Advertising the ’55 Book
Finding how this book was advertised has been tough.
I’ve not found ads for it yet – even though I’ve found ads for the ’52 book in multiple magazine locations. Perhaps by ’55, Dan Post (Post Publications) had distribution channels firmly in place, and advertising – a sizable cost – wasn’t needed. In any event, I’ll keep looking.
The advertising below appeared in the back of Post’s ’55 book, “Glass Fiber: Auto Body Construction Simplified,” by John Wills. More about that book in a future story here at Forgotten Fiberglass.
What’s neat is that the advertising I found, below, for the book even mentioned designing your own fiberglass sports car body. How ‘bout that! Here’s what the ad shared about Gurr’s ’55 book:
Automobile Design – The Complete Styling Book: $3
You’ll find this an exciting book if you recognize the importance of good design and sleek styling. Written by an outstanding professional automobile designer, look what it offers:
- A gold mine of fascinating advance design illustrations to assist in the development of a design for your proposed glass fiber or steel-bodied custom car.
- The comprehensive course in drawing and design.
- Qualified background for preparing for automobile styling as a career.
- Many beautiful design renderings suitable for framing.
Some of the facts pertinently revealed here may shock the reader. Nowhere else between the covers of a book can such candid and unbiased views of manufacturers’ aims, designers’ problems, and consumers’ benefits be found – confidential observations of such impact they could never have been said had the author been committed professionally during the period when the book was written.
You’ll quote it – but if your friends pick up this book you will have to tie down your copy of “Automobile Design” to keep it from disappearing.
P. S. deBeaumont’s review says of the book:
“The text is very much to the point. Mr. Gurr seems to know what he’s talking about, not only about drawing but about automobile styling, in which art is but one factor among many.

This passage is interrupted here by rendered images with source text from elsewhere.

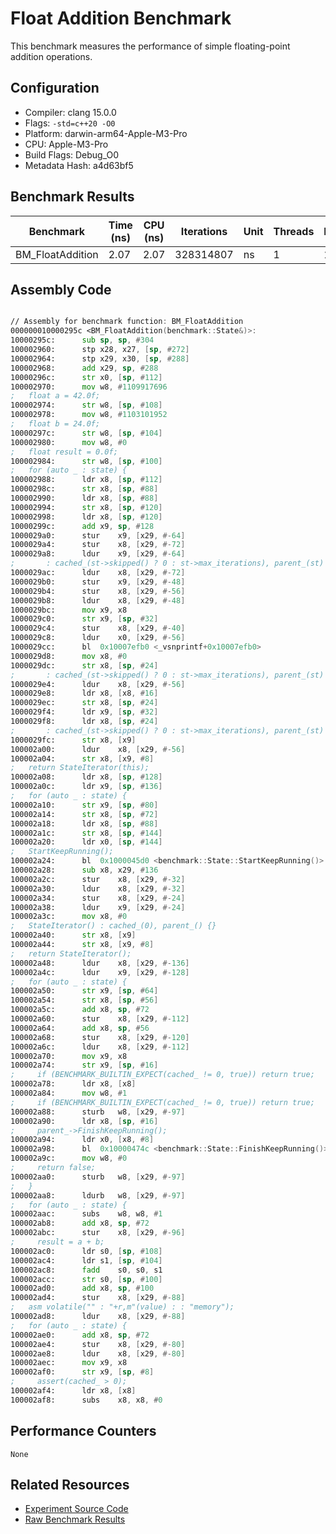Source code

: # Float Addition Benchmark

This benchmark measures the performance of simple floating-point addition operations.

## Configuration

- Compiler: clang 15.0.0
- Flags: `-std=c++20 -O0`
- Platform: darwin-arm64-Apple-M3-Pro
- CPU: Apple-M3-Pro
- Build Flags: Debug_O0
- Metadata Hash: a4d63bf5

## Benchmark Results

| Benchmark | Time (ns) | CPU (ns) | Iterations | Unit | Threads | Reps |
| --------- | --------- | -------- | ---------- | ---- | ------- | ---- |
| BM_FloatAddition | 2.07 | 2.07 | 328314807 | ns | 1 | 1 |


## Assembly Code

```asm

// Assembly for benchmark function: BM_FloatAddition
000000010000295c <BM_FloatAddition(benchmark::State&)>:
10000295c:     	sub	sp, sp, #304
100002960:     	stp	x28, x27, [sp, #272]
100002964:     	stp	x29, x30, [sp, #288]
100002968:     	add	x29, sp, #288
10000296c:     	str	x0, [sp, #112]
100002970:     	mov	w8, #1109917696
;   float a = 42.0f;
100002974:     	str	w8, [sp, #108]
100002978:     	mov	w8, #1103101952
;   float b = 24.0f;
10000297c:     	str	w8, [sp, #104]
100002980:     	mov	w8, #0
;   float result = 0.0f;
100002984:     	str	w8, [sp, #100]
;   for (auto _ : state) {
100002988:     	ldr	x8, [sp, #112]
10000298c:     	str	x8, [sp, #88]
100002990:     	ldr	x8, [sp, #88]
100002994:     	str	x8, [sp, #120]
100002998:     	ldr	x8, [sp, #120]
10000299c:     	add	x9, sp, #128
1000029a0:     	stur	x9, [x29, #-64]
1000029a4:     	stur	x8, [x29, #-72]
1000029a8:     	ldur	x9, [x29, #-64]
;       : cached_(st->skipped() ? 0 : st->max_iterations), parent_(st) {}
1000029ac:     	ldur	x8, [x29, #-72]
1000029b0:     	stur	x9, [x29, #-48]
1000029b4:     	stur	x8, [x29, #-56]
1000029b8:     	ldur	x8, [x29, #-48]
1000029bc:     	mov	x9, x8
1000029c0:     	str	x9, [sp, #32]
1000029c4:     	stur	x8, [x29, #-40]
1000029c8:     	ldur	x0, [x29, #-56]
1000029cc:     	bl	0x10007efb0 <_vsnprintf+0x10007efb0>
1000029d8:     	mov	x8, #0
1000029dc:     	str	x8, [sp, #24]
;       : cached_(st->skipped() ? 0 : st->max_iterations), parent_(st) {}
1000029e4:     	ldur	x8, [x29, #-56]
1000029e8:     	ldr	x8, [x8, #16]
1000029ec:     	str	x8, [sp, #24]
1000029f4:     	ldr	x9, [sp, #32]
1000029f8:     	ldr	x8, [sp, #24]
;       : cached_(st->skipped() ? 0 : st->max_iterations), parent_(st) {}
1000029fc:     	str	x8, [x9]
100002a00:     	ldur	x8, [x29, #-56]
100002a04:     	str	x8, [x9, #8]
;   return StateIterator(this);
100002a08:     	ldr	x8, [sp, #128]
100002a0c:     	ldr	x9, [sp, #136]
;   for (auto _ : state) {
100002a10:     	str	x9, [sp, #80]
100002a14:     	str	x8, [sp, #72]
100002a18:     	ldr	x8, [sp, #88]
100002a1c:     	str	x8, [sp, #144]
100002a20:     	ldr	x0, [sp, #144]
;   StartKeepRunning();
100002a24:     	bl	0x1000045d0 <benchmark::State::StartKeepRunning()>
100002a28:     	sub	x8, x29, #136
100002a2c:     	stur	x8, [x29, #-32]
100002a30:     	ldur	x8, [x29, #-32]
100002a34:     	stur	x8, [x29, #-24]
100002a38:     	ldur	x9, [x29, #-24]
100002a3c:     	mov	x8, #0
;   StateIterator() : cached_(0), parent_() {}
100002a40:     	str	x8, [x9]
100002a44:     	str	x8, [x9, #8]
;   return StateIterator();
100002a48:     	ldur	x8, [x29, #-136]
100002a4c:     	ldur	x9, [x29, #-128]
;   for (auto _ : state) {
100002a50:     	str	x9, [sp, #64]
100002a54:     	str	x8, [sp, #56]
100002a5c:     	add	x8, sp, #72
100002a60:     	stur	x8, [x29, #-112]
100002a64:     	add	x8, sp, #56
100002a68:     	stur	x8, [x29, #-120]
100002a6c:     	ldur	x8, [x29, #-112]
100002a70:     	mov	x9, x8
100002a74:     	str	x9, [sp, #16]
;     if (BENCHMARK_BUILTIN_EXPECT(cached_ != 0, true)) return true;
100002a78:     	ldr	x8, [x8]
100002a84:     	mov	w8, #1
;     if (BENCHMARK_BUILTIN_EXPECT(cached_ != 0, true)) return true;
100002a88:     	sturb	w8, [x29, #-97]
100002a90:     	ldr	x8, [sp, #16]
;     parent_->FinishKeepRunning();
100002a94:     	ldr	x0, [x8, #8]
100002a98:     	bl	0x10000474c <benchmark::State::FinishKeepRunning()>
100002a9c:     	mov	w8, #0
;     return false;
100002aa0:     	sturb	w8, [x29, #-97]
;   }
100002aa8:     	ldurb	w8, [x29, #-97]
;   for (auto _ : state) {
100002aac:     	subs	w8, w8, #1
100002ab8:     	add	x8, sp, #72
100002abc:     	stur	x8, [x29, #-96]
;     result = a + b;
100002ac0:     	ldr	s0, [sp, #108]
100002ac4:     	ldr	s1, [sp, #104]
100002ac8:     	fadd	s0, s0, s1
100002acc:     	str	s0, [sp, #100]
100002ad0:     	add	x8, sp, #100
100002ad4:     	stur	x8, [x29, #-88]
;   asm volatile("" : "+r,m"(value) : : "memory");
100002ad8:     	ldur	x8, [x29, #-88]
;   for (auto _ : state) {
100002ae0:     	add	x8, sp, #72
100002ae4:     	stur	x8, [x29, #-80]
100002ae8:     	ldur	x8, [x29, #-80]
100002aec:     	mov	x9, x8
100002af0:     	str	x9, [sp, #8]
;     assert(cached_ > 0);
100002af4:     	ldr	x8, [x8]
100002af8:     	subs	x8, x8, #0

```

## Performance Counters

```
None
```

## Related Resources

- [Experiment Source Code](../../../../../../experiments/float_addition)
- [Raw Benchmark Results](../../../../../../results/darwin-arm64-Apple-M3-Pro/clang-15.0.0/Debug_O0/a4d63bf5/float_addition)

His comments on some well-known recent makes are quite illuminating.”
Automobile Design: The Complete Styling Book (1955)
Text and Illustrations By R. H. Gurr
Dan R. Post Publications, 1955
The book is 96 pages long – more than 30 pages longer than Gurr’s ’52 book. Let’s review the “Foreword” of the book to get a sense of how Bob envisioned the book to be used.
Progress in motor car design has been contingent to a vital degree upon original conceptions from the vivid minds of young artists. This is the irrevocable record reflected in the past and the present of the industry. Here is a book to light the guideposts for the pencil piddler – and, as well, for the latent professional automobile designer – that motor car styling may continue to progress.
Comprehensive primary text and graphic supporting illustrations pick up each would-be stumbling block in the potential designer’s progression and make it known and understood, before following the design path to the next element toward professional finesse.
When men who love to draw cars are encouraged to “go wild” on original concepts, as they are in preliminary stages of design development, the resulting design expressions are often interesting. A selection of these dream-lined drawings, especially rendered by professionals, are shown in a salon section to acquaint the novice with the product for which he will be responsible as an advance-stylist.
By unfolding his ability through practice in each fascinating step presented, from general perspective to highlighting chrome, the reader may complete this book with confidence in his accomplishment – and his future.
The ethereal quality, arrested by the artist through these “rocket ship” renderings, sharply contrasts the futuristic design with the production design. In the case of a final dream-lined rendering which merits further consideration, mechanical limitations, seating comfort, handling convenience, safety, engineering changes, and interchangeability become prime considerations, necessarily bringing the rocket to earth.
But the purpose of designing without restraint has been served, for such designs – ultimately taken into production form – retain, in some measure, a tethered reflection of the original conception.
All in all, perhaps as many as two or three thousand sketches, similar to those shown, contribute just as many ideas toward an intricate composite finished design. Many thousands more – a by-product of the quest for drawings that hold definite possibilities for future application – are discarded along the way without further consideration.
When showing merit, a dream design may be worked up in a one-quarter or three-eighths size clay model, which affords a three-dimensional study of design possibilities. Clay also allows changing and re-changing of contours to arrive at the most pleasing line.
But the development of the design from the clay model – on through the many other interesting stages to the production line – is a romance apart.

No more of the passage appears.